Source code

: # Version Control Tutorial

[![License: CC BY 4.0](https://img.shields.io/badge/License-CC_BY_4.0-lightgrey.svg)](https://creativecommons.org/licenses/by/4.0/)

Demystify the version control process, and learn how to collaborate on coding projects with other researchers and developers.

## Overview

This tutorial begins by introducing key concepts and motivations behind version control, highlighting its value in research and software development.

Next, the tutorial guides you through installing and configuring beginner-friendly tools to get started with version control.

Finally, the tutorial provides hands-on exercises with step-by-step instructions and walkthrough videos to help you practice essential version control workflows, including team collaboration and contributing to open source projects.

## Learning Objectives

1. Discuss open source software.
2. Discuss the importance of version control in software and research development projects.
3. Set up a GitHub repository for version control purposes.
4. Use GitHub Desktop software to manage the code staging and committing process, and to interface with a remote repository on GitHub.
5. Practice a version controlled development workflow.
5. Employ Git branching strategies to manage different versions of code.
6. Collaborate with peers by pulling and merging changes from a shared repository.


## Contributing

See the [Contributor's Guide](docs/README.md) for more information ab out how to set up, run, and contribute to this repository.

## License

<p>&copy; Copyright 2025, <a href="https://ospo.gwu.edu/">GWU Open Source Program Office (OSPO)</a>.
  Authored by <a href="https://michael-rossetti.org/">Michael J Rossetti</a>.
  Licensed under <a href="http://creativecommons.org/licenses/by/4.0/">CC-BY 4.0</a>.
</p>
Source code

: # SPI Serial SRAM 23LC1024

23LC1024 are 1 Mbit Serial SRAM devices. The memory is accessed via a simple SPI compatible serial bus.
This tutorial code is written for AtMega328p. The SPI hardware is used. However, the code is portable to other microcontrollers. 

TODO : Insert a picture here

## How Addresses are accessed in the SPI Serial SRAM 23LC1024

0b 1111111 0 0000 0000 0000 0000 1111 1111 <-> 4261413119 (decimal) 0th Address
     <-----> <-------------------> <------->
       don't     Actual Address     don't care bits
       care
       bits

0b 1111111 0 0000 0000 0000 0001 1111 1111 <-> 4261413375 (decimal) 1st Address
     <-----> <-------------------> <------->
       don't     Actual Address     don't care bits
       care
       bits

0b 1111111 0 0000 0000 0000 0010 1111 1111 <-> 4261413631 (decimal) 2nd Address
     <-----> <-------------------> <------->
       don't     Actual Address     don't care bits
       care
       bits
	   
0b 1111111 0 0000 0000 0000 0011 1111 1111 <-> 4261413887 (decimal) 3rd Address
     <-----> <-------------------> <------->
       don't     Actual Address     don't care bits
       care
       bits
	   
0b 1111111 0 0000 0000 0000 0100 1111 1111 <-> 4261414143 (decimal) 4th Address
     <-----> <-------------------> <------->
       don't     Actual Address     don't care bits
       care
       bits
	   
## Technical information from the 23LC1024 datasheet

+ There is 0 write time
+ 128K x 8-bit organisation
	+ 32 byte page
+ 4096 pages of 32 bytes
+-------+
What the exercise asks:
Copy out only the lines running from the beginning of the data to the line with "3. Set up a", both ends included.

Written solution:
Source code

: # Version Control Tutorial

[![License: CC BY 4.0](https://img.shields.io/badge/License-CC_BY_4.0-lightgrey.svg)](https://creativecommons.org/licenses/by/4.0/)

Demystify the version control process, and learn how to collaborate on coding projects with other researchers and developers.

## Overview

This tutorial begins by introducing key concepts and motivations behind version control, highlighting its value in research and software development.

Next, the tutorial guides you through installing and configuring beginner-friendly tools to get started with version control.

Finally, the tutorial provides hands-on exercises with step-by-step instructions and walkthrough videos to help you practice essential version control workflows, including team collaboration and contributing to open source projects.

## Learning Objectives

1. Discuss open source software.
2. Discuss the importance of version control in software and research development projects.
3. Set up a GitHub repository for version control purposes.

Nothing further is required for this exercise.